Work order -
Entries follow. Give back exactly the lines starting at the one containing "cree las celdas" and ending at the one containing "otro para borrar", and no other lines.

[Saved entries]
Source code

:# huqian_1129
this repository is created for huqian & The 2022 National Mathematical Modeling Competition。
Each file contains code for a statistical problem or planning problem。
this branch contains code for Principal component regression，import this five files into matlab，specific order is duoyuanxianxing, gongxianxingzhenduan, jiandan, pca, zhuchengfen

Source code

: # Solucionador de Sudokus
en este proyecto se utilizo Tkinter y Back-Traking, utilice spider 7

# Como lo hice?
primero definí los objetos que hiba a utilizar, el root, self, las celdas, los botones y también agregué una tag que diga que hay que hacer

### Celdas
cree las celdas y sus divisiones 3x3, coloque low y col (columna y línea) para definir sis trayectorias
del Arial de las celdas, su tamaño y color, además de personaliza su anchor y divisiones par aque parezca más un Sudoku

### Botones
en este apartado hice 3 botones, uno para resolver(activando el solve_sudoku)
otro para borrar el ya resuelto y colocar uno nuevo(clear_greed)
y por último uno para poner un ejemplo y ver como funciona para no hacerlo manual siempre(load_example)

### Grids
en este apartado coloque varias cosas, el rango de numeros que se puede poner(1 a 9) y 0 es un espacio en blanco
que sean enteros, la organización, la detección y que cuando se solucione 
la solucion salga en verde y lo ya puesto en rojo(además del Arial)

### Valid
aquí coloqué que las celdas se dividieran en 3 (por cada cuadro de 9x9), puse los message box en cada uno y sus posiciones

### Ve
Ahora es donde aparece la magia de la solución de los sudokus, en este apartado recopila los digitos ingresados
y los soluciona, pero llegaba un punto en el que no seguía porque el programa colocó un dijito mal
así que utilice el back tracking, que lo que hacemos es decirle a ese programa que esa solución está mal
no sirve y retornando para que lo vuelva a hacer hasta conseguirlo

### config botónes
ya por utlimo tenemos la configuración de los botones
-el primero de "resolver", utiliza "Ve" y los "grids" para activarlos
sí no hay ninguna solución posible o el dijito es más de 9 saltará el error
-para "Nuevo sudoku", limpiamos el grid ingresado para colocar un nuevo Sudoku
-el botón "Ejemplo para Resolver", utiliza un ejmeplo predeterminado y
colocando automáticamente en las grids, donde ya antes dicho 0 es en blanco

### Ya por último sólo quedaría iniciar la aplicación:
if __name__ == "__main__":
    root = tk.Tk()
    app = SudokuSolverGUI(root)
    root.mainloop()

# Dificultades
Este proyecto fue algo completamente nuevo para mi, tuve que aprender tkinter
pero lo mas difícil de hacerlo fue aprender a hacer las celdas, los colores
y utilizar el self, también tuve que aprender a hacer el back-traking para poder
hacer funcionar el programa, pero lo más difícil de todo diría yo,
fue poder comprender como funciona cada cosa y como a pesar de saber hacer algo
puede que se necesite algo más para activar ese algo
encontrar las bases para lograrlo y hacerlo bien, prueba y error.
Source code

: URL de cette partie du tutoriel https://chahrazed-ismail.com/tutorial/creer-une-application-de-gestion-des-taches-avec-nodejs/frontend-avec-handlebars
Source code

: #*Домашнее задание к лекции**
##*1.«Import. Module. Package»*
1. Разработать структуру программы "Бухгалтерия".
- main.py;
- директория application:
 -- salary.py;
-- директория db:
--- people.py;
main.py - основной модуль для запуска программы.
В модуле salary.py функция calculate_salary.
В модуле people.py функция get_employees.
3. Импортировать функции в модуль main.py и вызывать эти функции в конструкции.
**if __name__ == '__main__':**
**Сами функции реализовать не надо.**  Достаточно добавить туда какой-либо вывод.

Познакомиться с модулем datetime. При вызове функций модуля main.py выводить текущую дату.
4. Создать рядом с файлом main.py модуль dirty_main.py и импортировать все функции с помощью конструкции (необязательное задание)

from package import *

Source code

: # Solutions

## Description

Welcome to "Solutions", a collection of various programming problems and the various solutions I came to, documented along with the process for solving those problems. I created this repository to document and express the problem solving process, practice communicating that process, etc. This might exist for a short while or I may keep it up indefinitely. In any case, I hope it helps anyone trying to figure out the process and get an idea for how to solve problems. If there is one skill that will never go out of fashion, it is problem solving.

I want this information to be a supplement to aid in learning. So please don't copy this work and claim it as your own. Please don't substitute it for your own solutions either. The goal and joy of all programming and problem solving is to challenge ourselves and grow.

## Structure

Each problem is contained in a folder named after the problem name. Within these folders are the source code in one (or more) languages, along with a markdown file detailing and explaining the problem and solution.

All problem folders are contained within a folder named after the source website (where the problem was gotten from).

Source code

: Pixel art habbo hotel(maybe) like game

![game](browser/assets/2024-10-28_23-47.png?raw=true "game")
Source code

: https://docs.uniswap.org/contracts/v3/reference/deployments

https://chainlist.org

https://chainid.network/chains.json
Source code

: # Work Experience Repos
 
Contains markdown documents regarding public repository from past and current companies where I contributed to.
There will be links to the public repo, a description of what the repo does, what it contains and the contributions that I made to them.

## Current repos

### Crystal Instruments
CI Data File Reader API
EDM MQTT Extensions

Solution -
cree las celdas y sus divisiones 3x3, coloque low y col (columna y línea) para definir sis trayectorias
del Arial de las celdas, su tamaño y color, además de personaliza su anchor y divisiones par aque parezca más un Sudoku

### Botones
en este apartado hice 3 botones, uno para resolver(activando el solve_sudoku)
otro para borrar el ya resuelto y colocar uno nuevo(clear_greed)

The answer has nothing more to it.